Econometrics
Keywords |
Classification |
Keyword |
OFICIAL |
Economics |
Instance: 2015/2016 - 1S ![Requerida a integração com o Moodle Ícone do Moodle](/fep/pt/imagens/MoodleIcon)
Cycles of Study/Courses
Teaching language
Portuguese
Objectives
The course is designed for a one-semester introduction to Econometrics. Pre-requisites for the course are a solid background in Economic Theory (both Micro- and Macroeconomics), in Statistics and in Linear Algebra. The course's main objective is in interpreting, understanding and evaluating the findings of elementary econometric analyses.
Learning outcomes and competences
The student is expected to be able to read, interpret and evaluate elementary econometric findings. Hands-on experience with specialized econometric software is required.
Working method
Presencial
Pre-requirements (prior knowledge) and co-requirements (common knowledge)

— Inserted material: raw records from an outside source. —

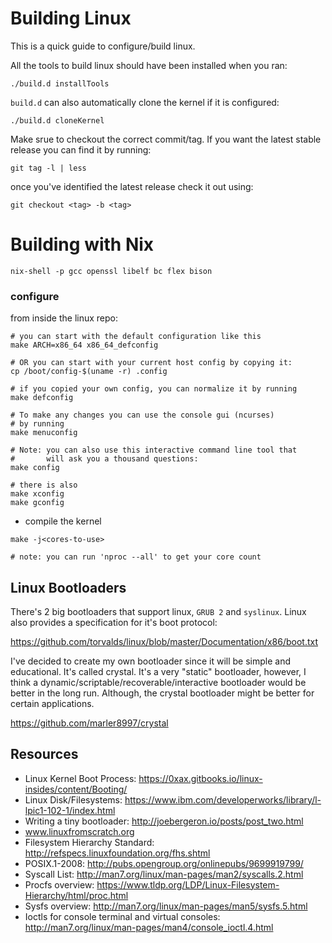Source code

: 
# Building Linux

This is a quick guide to configure/build linux.

All the tools to build linux should have been installed when you ran:
```
./build.d installTools
```

`build.d` can also automatically clone the kernel if it is configured:
```
./build.d cloneKernel
```

Make srue to checkout the correct commit/tag.  If you want the latest stable release you can find it by running:
```
git tag -l | less
```
once you've identified the latest release check it out using:
```
git checkout <tag> -b <tag>
```

# Building with Nix

```
nix-shell -p gcc openssl libelf bc flex bison
```

### configure

from inside the linux repo:
```
# you can start with the default configuration like this
make ARCH=x86_64 x86_64_defconfig

# OR you can start with your current host config by copying it:
cp /boot/config-$(uname -r) .config

# if you copied your own config, you can normalize it by running
make defconfig

# To make any changes you can use the console gui (ncurses)
# by running
make menuconfig

# Note: you can also use this interactive command line tool that
#       will ask you a thousand questions:
make config

# there is also
make xconfig
make gconfig
```
* compile the kernel
```
make -j<cores-to-use>

# note: you can run 'nproc --all' to get your core count
```

Linux Bootloaders
--------------------------------------------------------------------------------
There's 2 big bootloaders that support linux, `GRUB 2` and `syslinux`.  Linux
also provides a specification for it's boot protocol:

https://github.com/torvalds/linux/blob/master/Documentation/x86/boot.txt

I've decided to create my own bootloader since it will be simple and
educational.  It's called crystal.  It's a very "static" bootloader, however,
I think a dynamic/scriptable/recoverable/interactive bootloader would be
better in the long run.  Although, the crystal bootloader might be better
for certain applications.

https://github.com/marler8997/crystal

Resources
--------------------------------------------------------------------------------
* Linux Kernel Boot Process: https://0xax.gitbooks.io/linux-insides/content/Booting/
* Linux Disk/Filesystems: https://www.ibm.com/developerworks/library/l-lpic1-102-1/index.html
* Writing a tiny bootloader: http://joebergeron.io/posts/post_two.html
* www.linuxfromscratch.org
* Filesystem Hierarchy Standard: http://refspecs.linuxfoundation.org/fhs.shtml
* POSIX.1-2008: http://pubs.opengroup.org/onlinepubs/9699919799/
* Syscall List: http://man7.org/linux/man-pages/man2/syscalls.2.html
* Procfs overview: https://www.tldp.org/LDP/Linux-Filesystem-Hierarchy/html/proc.html
* Sysfs overview: http://man7.org/linux/man-pages/man5/sysfs.5.html
* Ioctls for console terminal and virtual consoles: http://man7.org/linux/man-pages/man4/console_ioctl.4.html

Pre-requisites for the course are a solid background in Economic Theory (both Micro- and Macroeconomics), in Statistics and in Linear Algebra. Good knowledge of Mathmatical Statistics is fundamental.
Program
0. INTRODUCTION: subject and methodology of Econometrics 1. THE CLASSICAL LINEAR REGRESSION MODEL: elementary concepts and notation; least squares (OLS) estimators of the regression coefficients; coefficient of determination; assumptions of the classical linear regression model; properties of the OLS estimators; the estimator of the variance of the disturbances 2. INFERENCE IN THE LINEAR REGRESSION MODEL: the normality assumption; maximum likelihood (ML) estimators; testing hypothesis about a single coefficient; testing hypothesis about linear restrictions on coefficients; testing the overall significance of the regression 3. SOME EXTENSIONS OF THE LINEAR REGRESSION MODEL: choosing a functional form; NLS estimators; dummy variables; models for the trend and seasonal components ; forecasting; testing the equality between sets of coefficients in two regressions 4. THE GENERALIZED LINEAR REGRESSION MODEL: assumptions; GLS and EGLS estimators 5. HETEROSKEDASTICITY: the nature of the problem; detecting heteroskedasticity: White and Breusch-Pagan tests; estimation methods 6. AUTOCORRELATION: the nature of the problem; the 1st-order autoregressive process; detecting autocorrelation: Durbin-Watson and Breusch-Godfrey tests; estimation methods: Cochrane-Orcutt, Durbin in two steps and NLS methods
Mandatory literature
M. Mendes de Oliveira, Luis Delfim Santos e Natércia Fortuna; Econometria, Escolar Editora, 2011
Complementary Bibliography
Damodar Gujarati; Basic Econometrics, 4th ed., McGraw-Hill
Jeffrey M. Wooldridge; Introductory Econometrics, South-Western College Publishing, 2000. ISBN: 0-538-85013-2
Comments from the literature
The first textbook is written in Portuguese. Should you prefer to read in English, any of the other two listed books will be a valuable guide.
Teaching methods and learning activities
Econometrics aims to provide the basic theoretical principles of estimation and inference in Econometrics. Classes will be held in computer labs, allowing students' access to hands-on experience with computer applications using specialized econometric software.
Software
EViews
Evaluation Type
Distributed evaluation with final exam
Assessment Components
Designation |
Weight (%) |
Exame |
60,00 |
Participação presencial |
0,00 |
Teste |
40,00 |
Total: |
100,00 |
Amount of time allocated to each course unit
Designation |
Time (hours) |
Estudo autónomo |
126,00 |
Frequência das aulas |
63,00 |
Total: |
189,00 |
Eligibility for exams
Grades will be assigned according to the general rules of the University of Porto. A final written exam will be held at the end of the term. Two and half hours is the time allowed for completion of the exam.
Alternatively, the student may choose to submit to three tests in the course of the semester. The first one (approximately, 45 minutes) will take place in October; it is a multiple-choice test, designed to check knowledge of the preliminary basic concepts. In November, the student's ability to use a computer for estimation and testing will be tested. The third test is a comprehensive written exam following the end of regular classes. The final grade is the weighted average of the three scores, with weights of 20% to the first and second tests and 60% to the third. A positive grade requires a weighted average of 10 (out of 20) and no partial score below 6.
Upon previous request, English versions of the questions will be made available. In tests and exams, students should provide a valid ID and bring their own writing materials, the course formulary and standard statistical tables. All other materials are excluded.
Calculation formula of final grade
The final grade will be assigned in the 0/20 points scale. A grade lower than 10 is taken to mean a failure. See above for details.
Examinations or Special Assignments
Erasmus students are required to submit to tests and/or exams. No special work or project will substitute for the regular method of assessment.